Please E-Mail me with your questions!
  1. Where can I get a chastity belt suitable for a male to wear for an extended interval?

    Some years ago, I saw a review for a design similar to this. Shortly after this, it was suggested that I should make one.

    This design had a couple features that made it intriguing -- Lack of need for metal working skills, no sharp edges, and inexpensive and readily available components. Another benefit not initially discerned was that as there is little metal (the buckle and eyelets, along with a small padlock), it can be worn while travelling, even through airport security checkpoints.

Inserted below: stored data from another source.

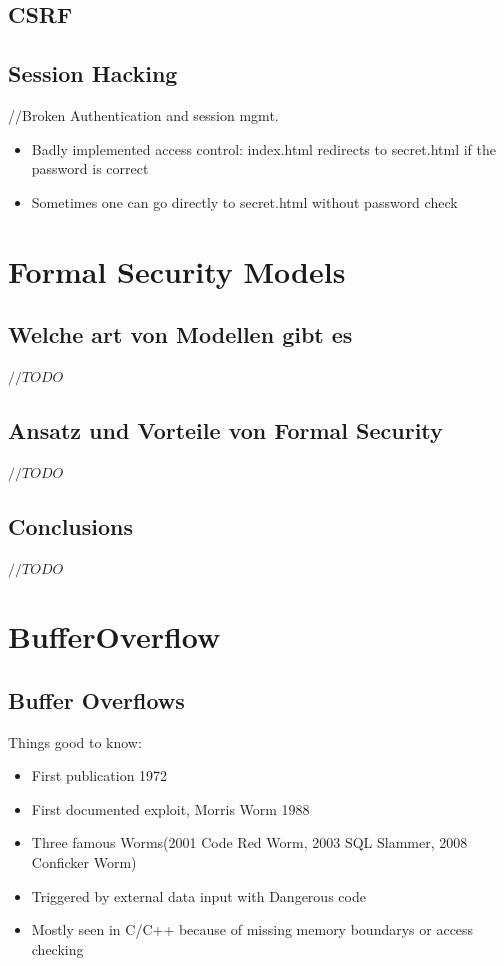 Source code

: \documentclass[a4paper, 12pt]{article}
\begin{document}
\subsection{CSRF}
\subsection{Session Hacking}
//Broken Authentication and session mgmt.
\begin{itemize}
\item Badly implemented access control: index.html redirects to secret.html if the password is correct
\item Sometimes one can go directly to secret.html without password check
\end{itemize}

\section{Formal Security Models}
\subsection{Welche art von Modellen gibt es}
$ //TODO $
\subsection{Ansatz und Vorteile von Formal Security}
$ //TODO $
\subsection{Conclusions}
$ //TODO $

\section{BufferOverflow}
\subsection{Buffer Overflows}
Things good to know:
\begin{itemize}
\item First publication 1972
\item First documented exploit, Morris Worm 1988
\item Three famous Worms(2001 Code Red Worm, 2003 SQL Slammer, 2008 Conficker Worm)
\item Triggered by external data input with Dangerous code
\item Mostly seen in C/C++ because of missing memory boundarys or access checking
\end{itemize}
\end{document}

    Pictures are said to be worth a thousand words. I don't know how to describe this chastity belt other than show you some pictures. I've avoided offending your sensibilities (and those of the Wal-Mart One Hour Photofinishers) by wearing the belt for these pictures over a pair of exercise leggings. There are four pictures in this section... they display in a large format, but they are only about 30 Kbytes each, so download time shouldn't be too bad. This way you can also print them if you want to use them as guides in duplicating the design.

    Here's what you need to make one yourself:

    I found all these items at my local Wal-Mart, for a total cost of less than US$ 15.00.

    Construction steps:

    1. Carefully remove the urethane plastic padding ring from around the edge of the cup. You'll want to be able to replace this later.
    2. Drill several small holes (the size of holes in a button) at the center of each of the curved corners of the cup. I drilled two rows of four holes each in each of the three locations, about 3/16 inch (or 4 mm) apart. Note that the end of the two rows of holes nearest the edge of the cup must be far enough from the cup edge so that the foam pad can be replaced.
    3. For the waistband, cut a piece of the strapping 16 inches (or 40 cm) longer than needed to reach around the waist of the intended wearer.
    4. For the cheekstraps, cut a second piece of strapping 4 inches (or 10 cm) longer than the length needed to go from the waist on the left side of the wearer, under the buttocks, and up to the waist on the right side. The extra length will allow folding over the waistband (li)For the front strap, you will have to find the best length empirically. You have enough strap left over to do this later.
    5. Punch a hole at one end of the waist strap for the buckle tang, about 1-1/2 inches (or 3-4 cm) from the end. Attach the buckle and sew the strap back to itself to retain the buckle.
    6. At the other end of the waist strap, you will eventually need to punch holes and press eyelets into those holes at an appropriate point, which will also need to be determined empirically. A hot nail would be an ideal tool for making these holes. It might be that the fusing effect of the hot nail would eliminate the need for eyelets.
    7. Measure from just above the intended wearer's penis upward to his waist and then around to the back --

      -- to find the point for attaching the waist strap to the wider end of the cup. Ideally, the buckle will end up in the small of the wearer's back. We can always trim excess from the other end if necessary.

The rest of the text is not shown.